━━━ Records for the task ━━━

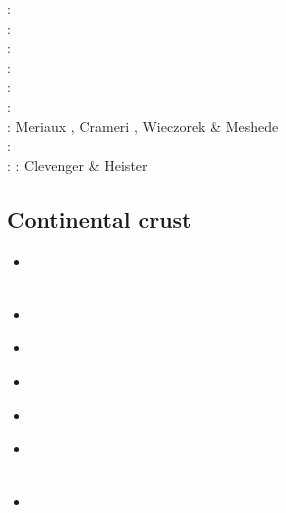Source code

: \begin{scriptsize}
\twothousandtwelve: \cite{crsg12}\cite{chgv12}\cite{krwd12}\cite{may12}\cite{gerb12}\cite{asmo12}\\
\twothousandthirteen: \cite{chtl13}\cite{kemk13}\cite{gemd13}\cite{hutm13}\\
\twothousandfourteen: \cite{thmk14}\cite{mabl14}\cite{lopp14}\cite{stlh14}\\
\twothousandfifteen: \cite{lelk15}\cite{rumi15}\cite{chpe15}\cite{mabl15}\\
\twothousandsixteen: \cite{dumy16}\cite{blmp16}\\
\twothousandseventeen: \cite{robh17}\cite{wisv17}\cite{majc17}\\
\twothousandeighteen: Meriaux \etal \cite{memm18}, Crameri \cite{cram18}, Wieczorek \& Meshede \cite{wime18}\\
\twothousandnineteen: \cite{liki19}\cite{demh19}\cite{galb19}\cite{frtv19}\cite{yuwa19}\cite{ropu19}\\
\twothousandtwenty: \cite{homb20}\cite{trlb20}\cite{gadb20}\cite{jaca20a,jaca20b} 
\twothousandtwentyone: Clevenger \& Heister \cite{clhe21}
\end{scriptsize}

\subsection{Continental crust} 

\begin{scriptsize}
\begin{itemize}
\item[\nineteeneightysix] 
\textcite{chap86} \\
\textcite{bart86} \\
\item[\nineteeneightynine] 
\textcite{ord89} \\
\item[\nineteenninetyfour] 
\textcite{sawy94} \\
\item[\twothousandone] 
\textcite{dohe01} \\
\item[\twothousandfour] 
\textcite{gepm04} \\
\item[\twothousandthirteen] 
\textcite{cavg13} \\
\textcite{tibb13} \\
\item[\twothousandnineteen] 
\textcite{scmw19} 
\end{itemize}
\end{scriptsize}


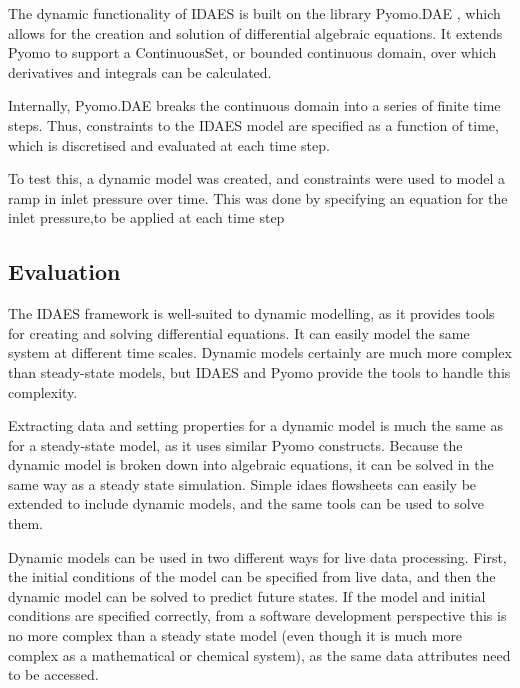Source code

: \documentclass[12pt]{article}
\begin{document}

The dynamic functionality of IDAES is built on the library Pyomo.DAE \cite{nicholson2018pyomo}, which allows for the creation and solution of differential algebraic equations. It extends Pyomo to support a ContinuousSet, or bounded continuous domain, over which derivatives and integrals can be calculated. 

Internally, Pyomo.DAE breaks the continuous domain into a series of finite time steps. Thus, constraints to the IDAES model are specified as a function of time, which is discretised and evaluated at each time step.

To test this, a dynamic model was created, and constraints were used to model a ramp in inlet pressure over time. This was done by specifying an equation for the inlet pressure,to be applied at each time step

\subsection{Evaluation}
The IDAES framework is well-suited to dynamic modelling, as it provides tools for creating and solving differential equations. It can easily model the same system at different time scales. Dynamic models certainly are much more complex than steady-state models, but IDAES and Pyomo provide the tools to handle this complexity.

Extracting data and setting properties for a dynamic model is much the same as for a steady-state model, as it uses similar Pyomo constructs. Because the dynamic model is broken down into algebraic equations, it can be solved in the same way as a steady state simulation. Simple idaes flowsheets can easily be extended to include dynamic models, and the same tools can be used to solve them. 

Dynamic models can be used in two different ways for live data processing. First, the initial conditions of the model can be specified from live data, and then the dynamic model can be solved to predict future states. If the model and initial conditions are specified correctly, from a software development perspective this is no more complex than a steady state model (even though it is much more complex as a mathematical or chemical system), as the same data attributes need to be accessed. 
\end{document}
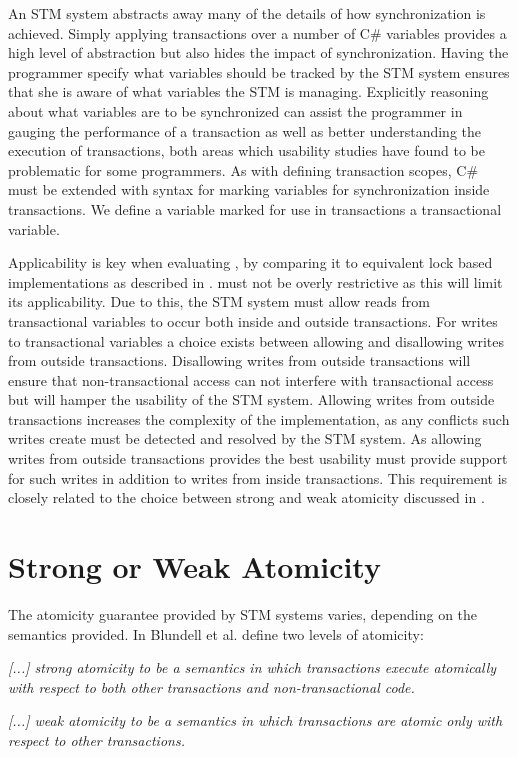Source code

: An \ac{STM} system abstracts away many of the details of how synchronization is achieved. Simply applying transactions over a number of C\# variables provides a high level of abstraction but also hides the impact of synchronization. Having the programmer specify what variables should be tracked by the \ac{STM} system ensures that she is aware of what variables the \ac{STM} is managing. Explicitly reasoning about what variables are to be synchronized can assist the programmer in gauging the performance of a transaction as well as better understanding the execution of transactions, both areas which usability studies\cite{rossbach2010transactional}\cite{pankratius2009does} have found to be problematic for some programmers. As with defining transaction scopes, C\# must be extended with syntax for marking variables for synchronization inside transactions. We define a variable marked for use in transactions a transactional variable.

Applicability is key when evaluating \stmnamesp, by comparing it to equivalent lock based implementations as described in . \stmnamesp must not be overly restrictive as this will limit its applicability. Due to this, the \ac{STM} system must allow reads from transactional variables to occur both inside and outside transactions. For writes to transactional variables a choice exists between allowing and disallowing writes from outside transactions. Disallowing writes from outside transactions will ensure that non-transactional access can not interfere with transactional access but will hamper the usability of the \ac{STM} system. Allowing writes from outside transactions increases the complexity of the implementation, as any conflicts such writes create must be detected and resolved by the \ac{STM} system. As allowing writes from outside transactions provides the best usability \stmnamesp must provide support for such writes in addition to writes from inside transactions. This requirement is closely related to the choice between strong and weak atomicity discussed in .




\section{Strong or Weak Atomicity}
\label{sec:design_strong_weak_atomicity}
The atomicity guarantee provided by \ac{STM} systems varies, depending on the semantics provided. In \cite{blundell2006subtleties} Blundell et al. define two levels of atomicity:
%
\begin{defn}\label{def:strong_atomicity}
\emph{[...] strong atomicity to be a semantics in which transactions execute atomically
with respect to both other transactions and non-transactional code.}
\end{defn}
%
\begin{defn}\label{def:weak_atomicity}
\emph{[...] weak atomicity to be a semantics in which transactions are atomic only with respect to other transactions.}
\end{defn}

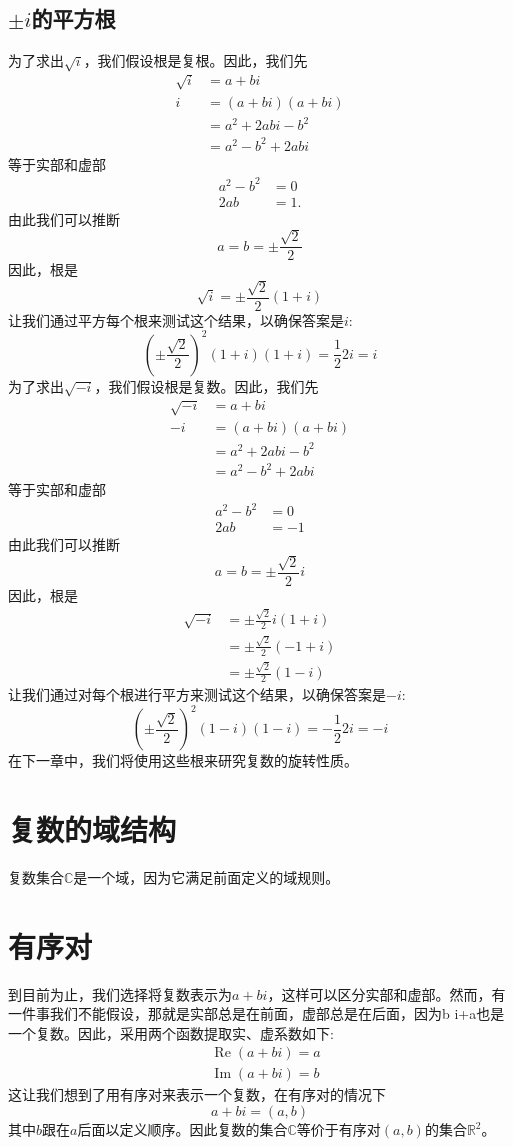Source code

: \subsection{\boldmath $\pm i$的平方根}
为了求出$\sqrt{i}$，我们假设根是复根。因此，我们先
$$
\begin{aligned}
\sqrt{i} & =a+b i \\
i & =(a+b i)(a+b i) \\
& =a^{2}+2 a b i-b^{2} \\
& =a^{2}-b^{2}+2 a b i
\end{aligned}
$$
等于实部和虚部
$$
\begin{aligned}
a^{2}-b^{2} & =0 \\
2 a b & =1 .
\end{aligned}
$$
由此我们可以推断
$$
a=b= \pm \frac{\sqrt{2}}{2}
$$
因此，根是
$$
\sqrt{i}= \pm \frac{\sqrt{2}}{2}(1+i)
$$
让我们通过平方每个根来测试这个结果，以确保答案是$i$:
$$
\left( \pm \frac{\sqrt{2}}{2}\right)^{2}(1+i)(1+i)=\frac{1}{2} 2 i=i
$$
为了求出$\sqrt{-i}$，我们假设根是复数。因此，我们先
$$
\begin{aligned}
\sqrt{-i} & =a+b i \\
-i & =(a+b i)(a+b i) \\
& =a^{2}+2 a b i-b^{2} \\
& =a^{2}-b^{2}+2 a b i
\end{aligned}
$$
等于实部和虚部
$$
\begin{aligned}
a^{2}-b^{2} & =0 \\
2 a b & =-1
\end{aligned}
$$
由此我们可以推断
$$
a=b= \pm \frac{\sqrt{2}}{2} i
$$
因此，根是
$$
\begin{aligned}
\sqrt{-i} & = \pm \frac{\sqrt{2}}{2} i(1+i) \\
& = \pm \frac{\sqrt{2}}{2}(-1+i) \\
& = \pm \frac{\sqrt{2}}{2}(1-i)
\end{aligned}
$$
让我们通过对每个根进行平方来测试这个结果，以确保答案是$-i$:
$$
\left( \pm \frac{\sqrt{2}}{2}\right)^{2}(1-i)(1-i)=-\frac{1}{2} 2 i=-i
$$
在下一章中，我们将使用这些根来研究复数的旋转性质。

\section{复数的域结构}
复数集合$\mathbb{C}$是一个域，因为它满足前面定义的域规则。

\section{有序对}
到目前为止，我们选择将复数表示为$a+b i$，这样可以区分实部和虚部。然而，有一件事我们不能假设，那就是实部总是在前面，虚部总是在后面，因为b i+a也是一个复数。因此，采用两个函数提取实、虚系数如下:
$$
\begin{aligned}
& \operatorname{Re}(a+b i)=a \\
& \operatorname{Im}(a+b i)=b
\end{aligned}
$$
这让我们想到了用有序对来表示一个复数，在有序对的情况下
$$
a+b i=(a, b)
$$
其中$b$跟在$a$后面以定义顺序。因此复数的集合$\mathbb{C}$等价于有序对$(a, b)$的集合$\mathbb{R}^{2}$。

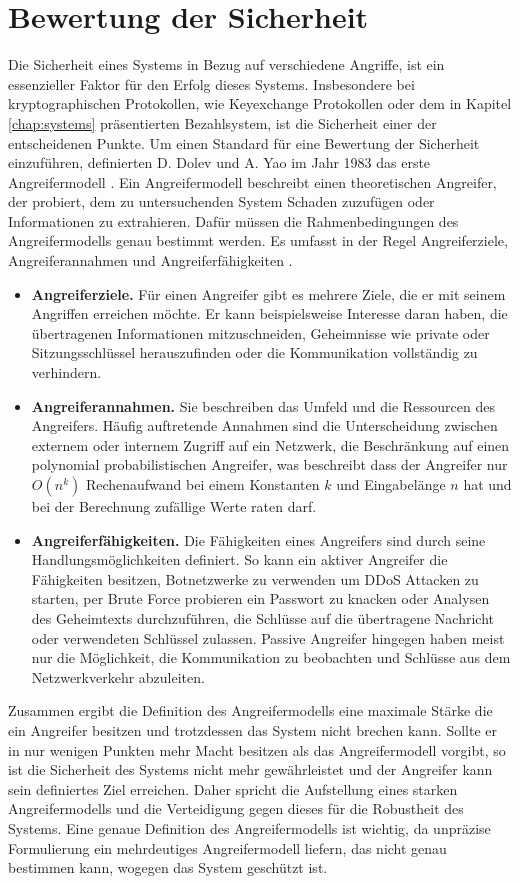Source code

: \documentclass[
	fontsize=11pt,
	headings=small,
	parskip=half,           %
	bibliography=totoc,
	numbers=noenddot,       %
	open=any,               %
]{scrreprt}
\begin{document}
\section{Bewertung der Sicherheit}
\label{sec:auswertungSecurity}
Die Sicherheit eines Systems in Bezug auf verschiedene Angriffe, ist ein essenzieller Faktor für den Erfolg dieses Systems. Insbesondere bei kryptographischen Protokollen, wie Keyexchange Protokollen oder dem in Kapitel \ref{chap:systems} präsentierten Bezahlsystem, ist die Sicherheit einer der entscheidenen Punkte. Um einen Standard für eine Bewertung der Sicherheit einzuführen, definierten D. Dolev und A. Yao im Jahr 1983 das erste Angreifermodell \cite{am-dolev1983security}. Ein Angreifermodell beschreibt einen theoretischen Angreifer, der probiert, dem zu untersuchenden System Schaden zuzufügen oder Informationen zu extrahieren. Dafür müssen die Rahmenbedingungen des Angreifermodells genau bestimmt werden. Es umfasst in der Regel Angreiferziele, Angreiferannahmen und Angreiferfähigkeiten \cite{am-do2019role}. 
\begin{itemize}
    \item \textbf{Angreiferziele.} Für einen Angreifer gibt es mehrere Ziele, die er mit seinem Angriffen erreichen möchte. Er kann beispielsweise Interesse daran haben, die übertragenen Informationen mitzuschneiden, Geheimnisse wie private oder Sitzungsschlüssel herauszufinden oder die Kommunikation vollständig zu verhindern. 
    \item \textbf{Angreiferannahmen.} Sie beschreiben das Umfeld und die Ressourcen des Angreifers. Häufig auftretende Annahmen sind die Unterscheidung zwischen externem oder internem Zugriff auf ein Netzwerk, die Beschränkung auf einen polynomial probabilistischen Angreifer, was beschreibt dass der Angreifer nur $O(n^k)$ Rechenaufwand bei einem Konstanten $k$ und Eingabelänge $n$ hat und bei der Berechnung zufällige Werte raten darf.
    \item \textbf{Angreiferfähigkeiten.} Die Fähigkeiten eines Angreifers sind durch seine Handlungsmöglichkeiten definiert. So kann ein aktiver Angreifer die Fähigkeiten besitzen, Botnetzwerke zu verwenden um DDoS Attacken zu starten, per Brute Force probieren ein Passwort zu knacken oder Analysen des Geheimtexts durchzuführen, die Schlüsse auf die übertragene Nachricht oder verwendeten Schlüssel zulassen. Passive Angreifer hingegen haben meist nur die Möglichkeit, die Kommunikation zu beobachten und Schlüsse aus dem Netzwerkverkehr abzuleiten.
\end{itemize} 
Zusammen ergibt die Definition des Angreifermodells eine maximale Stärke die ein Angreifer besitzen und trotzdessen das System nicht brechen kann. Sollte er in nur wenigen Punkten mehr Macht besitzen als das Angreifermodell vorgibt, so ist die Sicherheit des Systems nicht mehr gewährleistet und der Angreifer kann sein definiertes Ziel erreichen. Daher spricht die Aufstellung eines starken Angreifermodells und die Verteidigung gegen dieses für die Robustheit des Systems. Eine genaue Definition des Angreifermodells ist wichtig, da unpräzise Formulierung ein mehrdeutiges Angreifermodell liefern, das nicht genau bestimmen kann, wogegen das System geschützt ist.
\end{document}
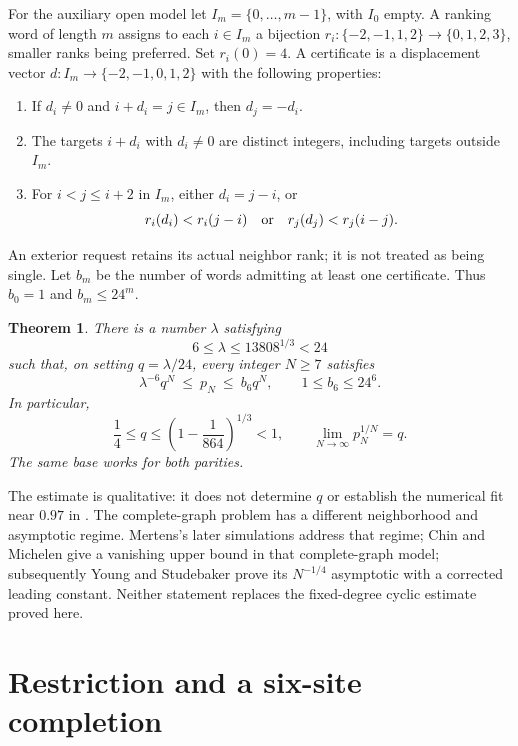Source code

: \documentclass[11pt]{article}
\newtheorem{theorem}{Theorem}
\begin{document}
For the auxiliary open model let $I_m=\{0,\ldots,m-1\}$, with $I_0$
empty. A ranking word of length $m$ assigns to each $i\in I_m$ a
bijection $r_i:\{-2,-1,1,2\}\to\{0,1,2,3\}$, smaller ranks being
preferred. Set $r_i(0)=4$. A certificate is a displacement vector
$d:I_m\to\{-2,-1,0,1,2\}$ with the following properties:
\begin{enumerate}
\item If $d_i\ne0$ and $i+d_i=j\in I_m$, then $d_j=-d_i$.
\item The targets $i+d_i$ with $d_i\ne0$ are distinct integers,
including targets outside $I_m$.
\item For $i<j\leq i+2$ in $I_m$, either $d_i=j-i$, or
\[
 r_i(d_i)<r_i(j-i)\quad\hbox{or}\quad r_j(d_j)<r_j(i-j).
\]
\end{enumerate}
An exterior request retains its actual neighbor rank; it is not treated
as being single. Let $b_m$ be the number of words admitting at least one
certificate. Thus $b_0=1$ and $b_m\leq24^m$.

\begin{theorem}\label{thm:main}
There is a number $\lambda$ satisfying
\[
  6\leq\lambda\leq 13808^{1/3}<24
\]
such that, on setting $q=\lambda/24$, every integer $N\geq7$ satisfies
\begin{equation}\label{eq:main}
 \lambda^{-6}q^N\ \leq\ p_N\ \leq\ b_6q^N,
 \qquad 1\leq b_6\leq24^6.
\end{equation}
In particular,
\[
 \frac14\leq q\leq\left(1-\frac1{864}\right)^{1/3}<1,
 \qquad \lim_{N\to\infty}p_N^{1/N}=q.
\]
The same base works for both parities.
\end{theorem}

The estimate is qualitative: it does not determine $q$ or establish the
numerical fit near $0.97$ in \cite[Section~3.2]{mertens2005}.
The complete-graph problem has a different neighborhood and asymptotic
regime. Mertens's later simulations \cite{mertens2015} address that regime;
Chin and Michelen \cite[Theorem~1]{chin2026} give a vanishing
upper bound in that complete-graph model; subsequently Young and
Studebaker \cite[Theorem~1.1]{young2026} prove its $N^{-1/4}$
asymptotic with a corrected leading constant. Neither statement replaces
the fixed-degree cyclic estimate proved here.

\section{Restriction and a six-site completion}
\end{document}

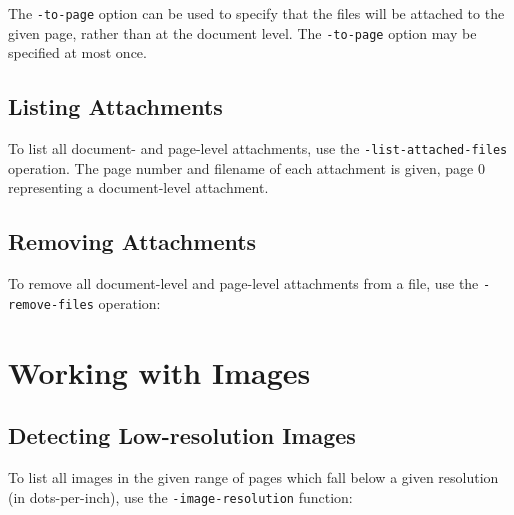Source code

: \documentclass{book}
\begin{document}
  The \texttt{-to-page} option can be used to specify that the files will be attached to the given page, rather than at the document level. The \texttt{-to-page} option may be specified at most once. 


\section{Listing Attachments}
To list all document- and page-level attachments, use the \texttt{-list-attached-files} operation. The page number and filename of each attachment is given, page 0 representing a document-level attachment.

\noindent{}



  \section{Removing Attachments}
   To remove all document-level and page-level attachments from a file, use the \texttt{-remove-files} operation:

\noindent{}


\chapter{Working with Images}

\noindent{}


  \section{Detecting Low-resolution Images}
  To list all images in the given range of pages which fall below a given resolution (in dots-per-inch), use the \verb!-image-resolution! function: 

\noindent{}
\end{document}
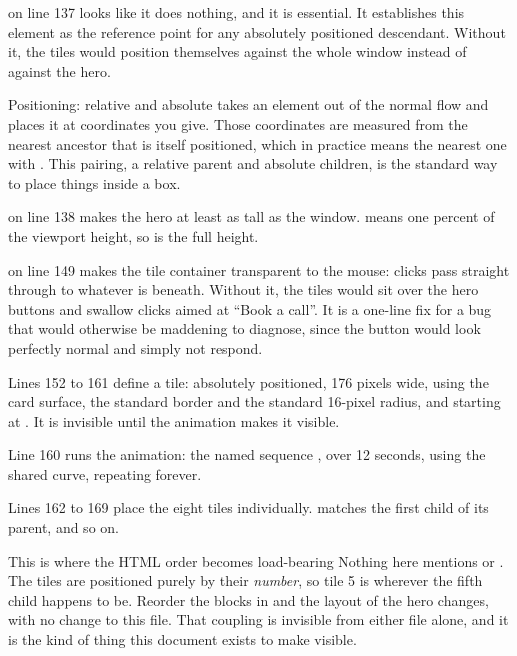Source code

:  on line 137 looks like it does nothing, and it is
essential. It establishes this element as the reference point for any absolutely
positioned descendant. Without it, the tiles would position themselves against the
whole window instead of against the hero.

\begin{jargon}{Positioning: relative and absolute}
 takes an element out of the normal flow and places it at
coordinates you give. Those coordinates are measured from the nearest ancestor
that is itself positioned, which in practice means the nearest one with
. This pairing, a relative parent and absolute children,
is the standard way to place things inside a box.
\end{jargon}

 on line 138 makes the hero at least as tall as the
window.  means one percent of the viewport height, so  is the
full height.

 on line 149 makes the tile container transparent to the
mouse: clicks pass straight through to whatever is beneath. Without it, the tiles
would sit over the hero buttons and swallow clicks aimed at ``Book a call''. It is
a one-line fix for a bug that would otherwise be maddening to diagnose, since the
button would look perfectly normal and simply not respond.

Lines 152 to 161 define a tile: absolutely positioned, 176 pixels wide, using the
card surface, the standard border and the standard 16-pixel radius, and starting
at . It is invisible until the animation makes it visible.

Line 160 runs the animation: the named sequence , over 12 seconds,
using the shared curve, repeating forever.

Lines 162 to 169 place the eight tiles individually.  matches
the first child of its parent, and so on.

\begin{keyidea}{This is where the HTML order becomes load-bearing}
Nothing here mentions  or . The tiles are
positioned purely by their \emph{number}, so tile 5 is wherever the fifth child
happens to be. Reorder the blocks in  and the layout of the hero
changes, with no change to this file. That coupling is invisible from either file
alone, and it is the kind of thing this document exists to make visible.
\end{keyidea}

━━━

*Task goal*
Filter the data down to the lines that contain the string "positioned", and copy them.

*Task result*
positioned descendant. Without it, the tiles would position themselves against the
that is itself positioned, which in practice means the nearest one with
Lines 152 to 161 define a tile: absolutely positioned, 176 pixels wide, using the
positioned purely by their \emph{number}, so tile 5 is wherever the fifth child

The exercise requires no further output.